◆ Description of the task ◆
Comb through the entries for "logic" and pull out each line that holds it.

╔══

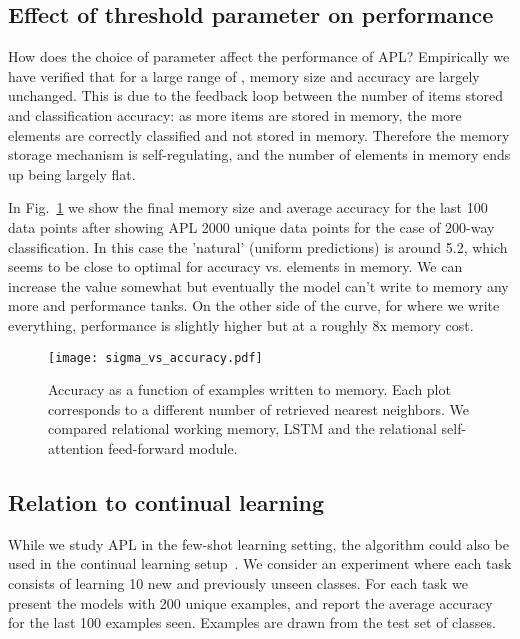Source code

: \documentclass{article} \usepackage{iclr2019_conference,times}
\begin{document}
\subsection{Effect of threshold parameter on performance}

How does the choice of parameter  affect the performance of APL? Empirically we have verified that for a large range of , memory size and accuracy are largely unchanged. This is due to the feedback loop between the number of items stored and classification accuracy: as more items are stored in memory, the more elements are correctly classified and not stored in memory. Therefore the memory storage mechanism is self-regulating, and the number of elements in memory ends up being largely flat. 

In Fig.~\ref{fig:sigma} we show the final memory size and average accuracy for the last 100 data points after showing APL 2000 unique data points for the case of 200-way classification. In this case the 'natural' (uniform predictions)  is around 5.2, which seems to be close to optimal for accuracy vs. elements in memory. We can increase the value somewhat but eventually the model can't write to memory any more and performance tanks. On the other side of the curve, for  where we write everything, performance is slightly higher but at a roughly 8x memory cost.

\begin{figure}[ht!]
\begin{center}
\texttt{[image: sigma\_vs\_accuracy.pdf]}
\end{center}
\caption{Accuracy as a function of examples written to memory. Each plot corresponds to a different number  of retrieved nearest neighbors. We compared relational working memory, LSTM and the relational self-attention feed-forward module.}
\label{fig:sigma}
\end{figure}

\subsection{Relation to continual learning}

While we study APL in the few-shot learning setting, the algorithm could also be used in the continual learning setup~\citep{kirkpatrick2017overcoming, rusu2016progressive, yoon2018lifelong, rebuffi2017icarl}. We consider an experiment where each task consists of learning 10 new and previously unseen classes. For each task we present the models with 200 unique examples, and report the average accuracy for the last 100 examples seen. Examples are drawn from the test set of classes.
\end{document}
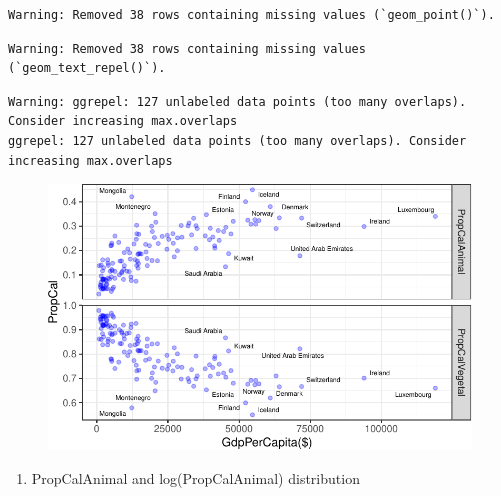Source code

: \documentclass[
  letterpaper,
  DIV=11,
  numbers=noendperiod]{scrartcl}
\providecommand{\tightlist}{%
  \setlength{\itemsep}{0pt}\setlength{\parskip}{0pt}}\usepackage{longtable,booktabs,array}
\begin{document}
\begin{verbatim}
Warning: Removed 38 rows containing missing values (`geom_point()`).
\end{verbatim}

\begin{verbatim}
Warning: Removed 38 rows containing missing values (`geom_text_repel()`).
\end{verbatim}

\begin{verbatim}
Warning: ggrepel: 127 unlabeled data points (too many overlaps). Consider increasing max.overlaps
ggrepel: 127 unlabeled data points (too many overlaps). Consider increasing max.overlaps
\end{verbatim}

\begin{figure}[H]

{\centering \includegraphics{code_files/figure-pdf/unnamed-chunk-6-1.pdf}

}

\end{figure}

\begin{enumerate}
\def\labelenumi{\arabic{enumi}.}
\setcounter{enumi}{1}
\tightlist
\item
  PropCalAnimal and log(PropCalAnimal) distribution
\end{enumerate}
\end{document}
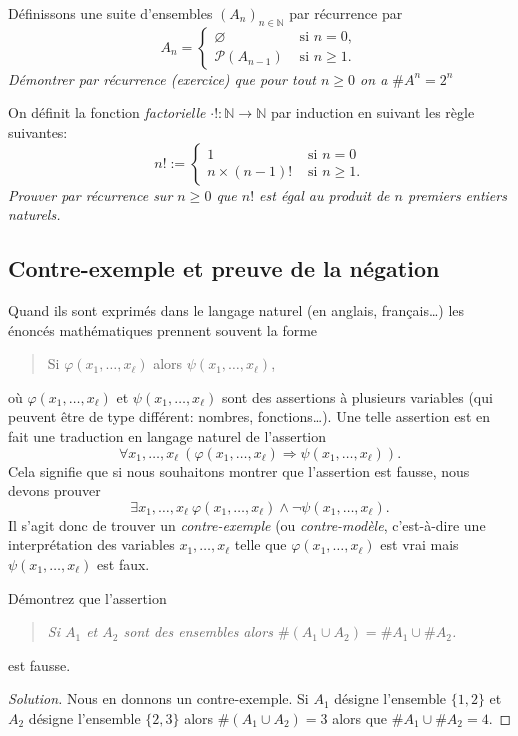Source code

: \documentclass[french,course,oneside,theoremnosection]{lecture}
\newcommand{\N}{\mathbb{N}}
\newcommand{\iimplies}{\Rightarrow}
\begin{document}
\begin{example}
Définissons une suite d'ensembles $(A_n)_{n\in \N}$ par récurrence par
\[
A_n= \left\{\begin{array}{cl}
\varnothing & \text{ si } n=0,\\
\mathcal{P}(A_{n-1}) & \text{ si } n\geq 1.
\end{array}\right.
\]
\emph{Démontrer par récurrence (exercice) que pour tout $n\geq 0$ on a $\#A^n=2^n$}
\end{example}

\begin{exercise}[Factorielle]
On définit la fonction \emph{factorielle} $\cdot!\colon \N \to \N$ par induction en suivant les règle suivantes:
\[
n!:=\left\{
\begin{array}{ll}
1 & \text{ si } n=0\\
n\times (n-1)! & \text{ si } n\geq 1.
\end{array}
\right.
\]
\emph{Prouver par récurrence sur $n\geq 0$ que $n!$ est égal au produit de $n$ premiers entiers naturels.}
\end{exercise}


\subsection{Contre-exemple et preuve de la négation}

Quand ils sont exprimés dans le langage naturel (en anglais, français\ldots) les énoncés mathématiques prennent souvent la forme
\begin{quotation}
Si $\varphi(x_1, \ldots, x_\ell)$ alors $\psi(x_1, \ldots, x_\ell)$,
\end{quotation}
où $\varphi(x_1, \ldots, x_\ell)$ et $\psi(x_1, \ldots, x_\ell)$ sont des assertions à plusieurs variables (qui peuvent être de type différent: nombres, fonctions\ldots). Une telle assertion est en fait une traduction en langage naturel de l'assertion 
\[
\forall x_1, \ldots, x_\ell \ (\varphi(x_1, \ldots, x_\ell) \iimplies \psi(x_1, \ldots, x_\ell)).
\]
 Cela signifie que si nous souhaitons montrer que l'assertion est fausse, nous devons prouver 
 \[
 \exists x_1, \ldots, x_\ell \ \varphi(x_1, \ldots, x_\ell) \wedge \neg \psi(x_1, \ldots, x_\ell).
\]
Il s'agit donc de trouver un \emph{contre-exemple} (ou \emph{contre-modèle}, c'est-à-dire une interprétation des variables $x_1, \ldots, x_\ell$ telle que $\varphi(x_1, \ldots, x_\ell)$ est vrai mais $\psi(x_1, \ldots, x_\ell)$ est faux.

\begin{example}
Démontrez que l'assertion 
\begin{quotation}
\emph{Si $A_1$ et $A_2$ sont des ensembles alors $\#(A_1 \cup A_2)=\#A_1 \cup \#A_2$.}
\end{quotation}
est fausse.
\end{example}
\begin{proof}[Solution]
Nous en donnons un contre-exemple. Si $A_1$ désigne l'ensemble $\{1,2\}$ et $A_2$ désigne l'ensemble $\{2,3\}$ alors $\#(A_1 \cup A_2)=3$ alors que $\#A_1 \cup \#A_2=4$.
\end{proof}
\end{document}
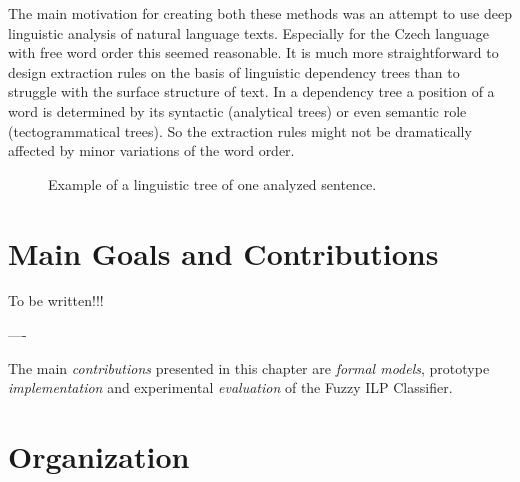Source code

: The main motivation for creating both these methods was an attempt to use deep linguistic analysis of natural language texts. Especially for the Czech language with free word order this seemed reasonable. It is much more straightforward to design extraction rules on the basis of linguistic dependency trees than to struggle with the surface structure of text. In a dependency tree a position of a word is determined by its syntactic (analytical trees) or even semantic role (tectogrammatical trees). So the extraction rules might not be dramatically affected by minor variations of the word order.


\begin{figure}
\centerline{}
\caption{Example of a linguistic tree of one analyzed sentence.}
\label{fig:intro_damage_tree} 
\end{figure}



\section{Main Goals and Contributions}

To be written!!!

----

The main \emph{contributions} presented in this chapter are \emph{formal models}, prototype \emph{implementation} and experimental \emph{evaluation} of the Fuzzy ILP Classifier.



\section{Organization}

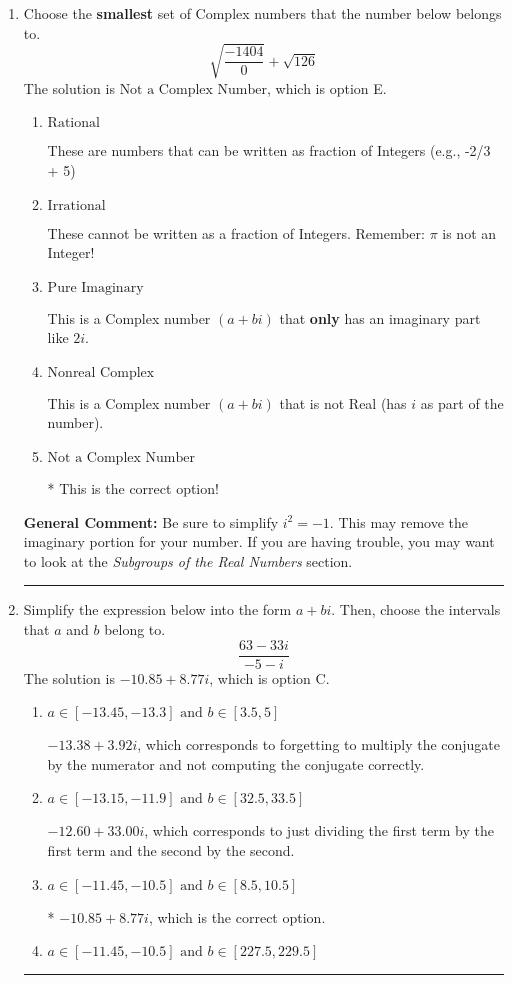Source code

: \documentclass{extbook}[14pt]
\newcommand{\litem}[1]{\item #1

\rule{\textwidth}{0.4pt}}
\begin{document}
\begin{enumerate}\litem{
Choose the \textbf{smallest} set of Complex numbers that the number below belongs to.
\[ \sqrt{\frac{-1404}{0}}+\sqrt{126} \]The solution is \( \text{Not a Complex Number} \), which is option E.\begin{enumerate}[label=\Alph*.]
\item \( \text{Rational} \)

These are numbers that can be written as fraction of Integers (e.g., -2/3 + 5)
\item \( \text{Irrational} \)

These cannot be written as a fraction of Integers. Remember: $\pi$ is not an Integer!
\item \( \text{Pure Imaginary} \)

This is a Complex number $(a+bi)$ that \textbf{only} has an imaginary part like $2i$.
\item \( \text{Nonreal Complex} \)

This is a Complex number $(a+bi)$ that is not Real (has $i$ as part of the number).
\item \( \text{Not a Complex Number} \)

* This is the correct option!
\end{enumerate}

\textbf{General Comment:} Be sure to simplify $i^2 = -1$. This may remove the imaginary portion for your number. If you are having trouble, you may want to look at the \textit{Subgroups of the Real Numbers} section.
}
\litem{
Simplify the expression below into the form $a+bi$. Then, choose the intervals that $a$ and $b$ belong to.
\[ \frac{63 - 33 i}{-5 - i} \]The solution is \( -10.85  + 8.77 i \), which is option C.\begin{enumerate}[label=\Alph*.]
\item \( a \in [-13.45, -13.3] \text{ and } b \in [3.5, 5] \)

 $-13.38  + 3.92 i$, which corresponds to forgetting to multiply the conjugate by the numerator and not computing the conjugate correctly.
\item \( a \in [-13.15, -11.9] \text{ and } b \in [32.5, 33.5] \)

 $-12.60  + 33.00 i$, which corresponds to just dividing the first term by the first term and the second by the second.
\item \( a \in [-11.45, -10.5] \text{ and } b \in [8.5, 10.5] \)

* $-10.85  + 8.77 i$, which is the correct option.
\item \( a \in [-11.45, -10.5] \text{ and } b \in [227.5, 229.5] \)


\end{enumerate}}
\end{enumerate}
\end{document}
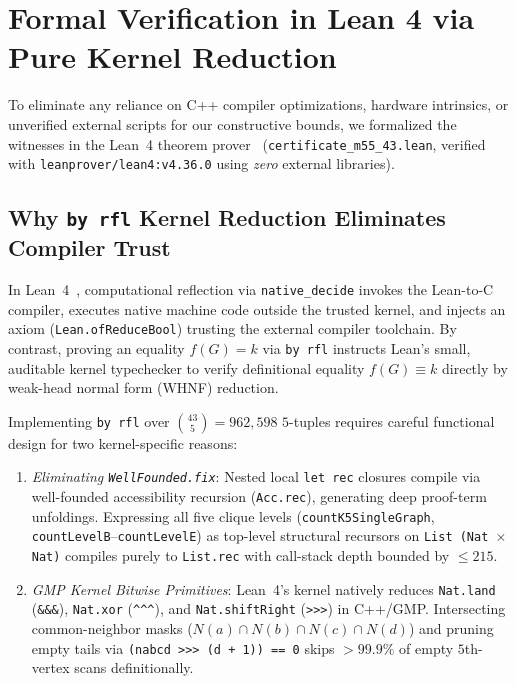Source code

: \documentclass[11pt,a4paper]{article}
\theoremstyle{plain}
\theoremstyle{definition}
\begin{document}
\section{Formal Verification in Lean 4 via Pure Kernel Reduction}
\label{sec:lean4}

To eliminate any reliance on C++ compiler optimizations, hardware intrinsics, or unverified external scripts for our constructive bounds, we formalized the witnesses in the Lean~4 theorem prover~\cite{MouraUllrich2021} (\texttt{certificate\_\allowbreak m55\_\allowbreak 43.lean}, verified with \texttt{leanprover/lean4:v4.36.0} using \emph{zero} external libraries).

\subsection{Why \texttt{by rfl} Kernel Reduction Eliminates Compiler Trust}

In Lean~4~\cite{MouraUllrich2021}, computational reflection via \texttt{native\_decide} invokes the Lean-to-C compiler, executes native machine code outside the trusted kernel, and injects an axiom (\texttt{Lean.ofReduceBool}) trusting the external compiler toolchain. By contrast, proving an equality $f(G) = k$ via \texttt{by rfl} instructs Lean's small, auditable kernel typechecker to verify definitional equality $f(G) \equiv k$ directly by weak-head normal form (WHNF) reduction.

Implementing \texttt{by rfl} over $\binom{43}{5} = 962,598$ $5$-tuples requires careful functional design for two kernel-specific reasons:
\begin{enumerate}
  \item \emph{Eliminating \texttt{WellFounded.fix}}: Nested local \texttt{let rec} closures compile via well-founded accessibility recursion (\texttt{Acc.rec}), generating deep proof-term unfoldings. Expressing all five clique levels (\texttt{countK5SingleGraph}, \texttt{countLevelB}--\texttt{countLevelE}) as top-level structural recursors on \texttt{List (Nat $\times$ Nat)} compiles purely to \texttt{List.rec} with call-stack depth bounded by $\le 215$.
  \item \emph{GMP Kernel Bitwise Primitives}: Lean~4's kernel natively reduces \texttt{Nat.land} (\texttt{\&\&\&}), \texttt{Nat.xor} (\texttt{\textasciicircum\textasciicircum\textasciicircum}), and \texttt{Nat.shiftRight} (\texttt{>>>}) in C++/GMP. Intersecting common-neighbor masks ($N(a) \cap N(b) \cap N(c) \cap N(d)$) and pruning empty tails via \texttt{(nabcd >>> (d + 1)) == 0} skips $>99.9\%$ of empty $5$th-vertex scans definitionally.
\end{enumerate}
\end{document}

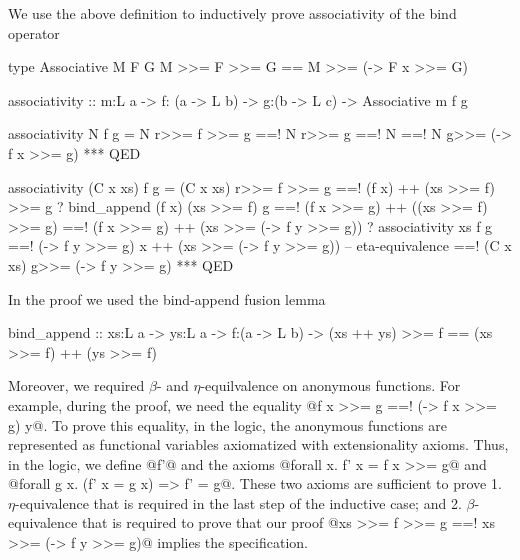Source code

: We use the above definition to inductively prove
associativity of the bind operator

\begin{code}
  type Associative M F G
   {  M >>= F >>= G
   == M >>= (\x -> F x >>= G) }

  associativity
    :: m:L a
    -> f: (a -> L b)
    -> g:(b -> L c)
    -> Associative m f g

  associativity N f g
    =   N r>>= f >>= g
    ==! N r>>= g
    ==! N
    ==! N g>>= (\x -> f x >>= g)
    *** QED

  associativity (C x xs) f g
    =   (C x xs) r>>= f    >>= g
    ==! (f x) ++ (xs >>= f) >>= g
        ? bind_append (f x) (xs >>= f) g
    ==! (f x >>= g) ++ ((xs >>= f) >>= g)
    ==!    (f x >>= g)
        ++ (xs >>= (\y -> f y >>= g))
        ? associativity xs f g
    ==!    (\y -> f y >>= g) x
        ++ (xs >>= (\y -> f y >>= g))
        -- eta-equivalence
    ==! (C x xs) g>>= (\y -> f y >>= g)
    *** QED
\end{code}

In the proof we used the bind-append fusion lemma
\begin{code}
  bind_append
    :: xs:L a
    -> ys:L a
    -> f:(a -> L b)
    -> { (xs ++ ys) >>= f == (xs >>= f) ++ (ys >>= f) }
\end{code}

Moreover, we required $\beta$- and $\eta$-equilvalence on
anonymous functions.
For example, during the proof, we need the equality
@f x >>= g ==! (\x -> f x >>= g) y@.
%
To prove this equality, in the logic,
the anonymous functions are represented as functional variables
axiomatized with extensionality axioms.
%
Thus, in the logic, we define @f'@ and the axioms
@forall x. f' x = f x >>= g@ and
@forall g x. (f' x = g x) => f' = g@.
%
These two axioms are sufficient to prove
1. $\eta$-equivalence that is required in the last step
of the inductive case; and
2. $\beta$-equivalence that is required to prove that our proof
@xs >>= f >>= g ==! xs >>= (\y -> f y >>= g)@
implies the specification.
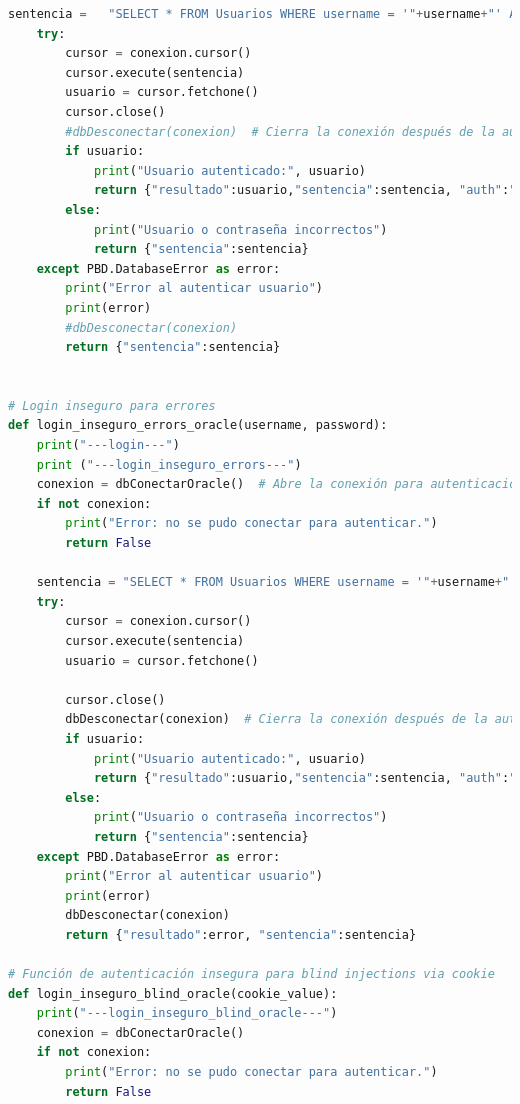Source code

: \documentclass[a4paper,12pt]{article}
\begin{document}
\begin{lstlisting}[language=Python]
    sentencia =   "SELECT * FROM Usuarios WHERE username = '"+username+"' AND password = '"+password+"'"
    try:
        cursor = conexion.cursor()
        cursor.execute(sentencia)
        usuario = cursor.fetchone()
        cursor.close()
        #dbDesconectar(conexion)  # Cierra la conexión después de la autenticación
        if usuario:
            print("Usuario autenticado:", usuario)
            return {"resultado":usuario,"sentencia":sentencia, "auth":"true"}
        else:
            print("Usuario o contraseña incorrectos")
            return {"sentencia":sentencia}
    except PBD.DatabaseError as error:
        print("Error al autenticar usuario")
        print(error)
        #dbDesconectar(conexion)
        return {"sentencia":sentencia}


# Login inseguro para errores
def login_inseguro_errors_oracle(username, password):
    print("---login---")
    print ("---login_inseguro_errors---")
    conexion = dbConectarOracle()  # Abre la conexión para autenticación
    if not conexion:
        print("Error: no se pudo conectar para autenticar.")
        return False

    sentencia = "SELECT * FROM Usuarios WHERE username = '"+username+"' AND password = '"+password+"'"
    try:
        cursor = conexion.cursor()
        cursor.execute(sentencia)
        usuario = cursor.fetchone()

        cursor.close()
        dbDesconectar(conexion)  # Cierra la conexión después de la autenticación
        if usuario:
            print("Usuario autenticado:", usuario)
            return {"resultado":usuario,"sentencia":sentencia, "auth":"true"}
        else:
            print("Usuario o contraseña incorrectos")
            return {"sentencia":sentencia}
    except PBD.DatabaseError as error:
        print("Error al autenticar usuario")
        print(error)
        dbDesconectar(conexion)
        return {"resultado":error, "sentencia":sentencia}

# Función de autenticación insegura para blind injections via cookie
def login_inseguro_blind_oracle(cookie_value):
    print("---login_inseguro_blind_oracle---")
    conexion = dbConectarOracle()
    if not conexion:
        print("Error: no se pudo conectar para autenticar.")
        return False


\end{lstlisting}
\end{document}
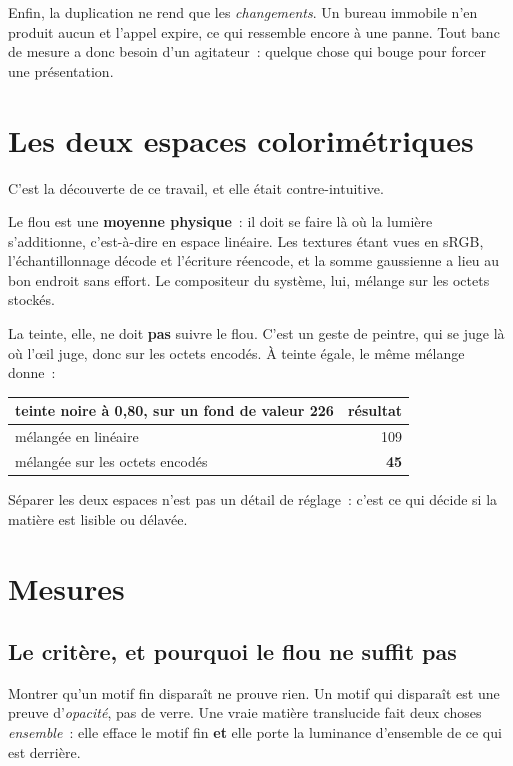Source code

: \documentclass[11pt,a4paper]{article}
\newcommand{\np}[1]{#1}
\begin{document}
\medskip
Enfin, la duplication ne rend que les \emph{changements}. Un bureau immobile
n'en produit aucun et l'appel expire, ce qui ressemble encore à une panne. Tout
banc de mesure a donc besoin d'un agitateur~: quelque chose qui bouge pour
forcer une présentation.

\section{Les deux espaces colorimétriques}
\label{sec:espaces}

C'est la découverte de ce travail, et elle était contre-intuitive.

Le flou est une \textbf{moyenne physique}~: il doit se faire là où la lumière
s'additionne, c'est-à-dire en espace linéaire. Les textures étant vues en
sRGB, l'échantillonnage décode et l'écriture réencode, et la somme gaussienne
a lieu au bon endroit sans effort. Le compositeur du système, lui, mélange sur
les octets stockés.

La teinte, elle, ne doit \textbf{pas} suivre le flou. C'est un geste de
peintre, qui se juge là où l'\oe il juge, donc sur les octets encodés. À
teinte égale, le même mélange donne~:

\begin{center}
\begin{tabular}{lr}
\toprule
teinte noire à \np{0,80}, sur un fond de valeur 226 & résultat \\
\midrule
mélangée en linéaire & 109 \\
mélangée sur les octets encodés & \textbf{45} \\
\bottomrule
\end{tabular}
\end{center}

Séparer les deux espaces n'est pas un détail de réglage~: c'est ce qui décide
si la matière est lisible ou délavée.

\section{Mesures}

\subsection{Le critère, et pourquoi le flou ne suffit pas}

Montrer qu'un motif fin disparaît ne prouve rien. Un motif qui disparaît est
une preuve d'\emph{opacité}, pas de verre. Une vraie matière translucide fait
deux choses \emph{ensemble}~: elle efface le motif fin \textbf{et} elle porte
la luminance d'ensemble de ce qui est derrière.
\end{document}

╚══

◆ Your response ◆
To prove this equality, in the logic,
Thus, in the logic, we define @f'@ and the axioms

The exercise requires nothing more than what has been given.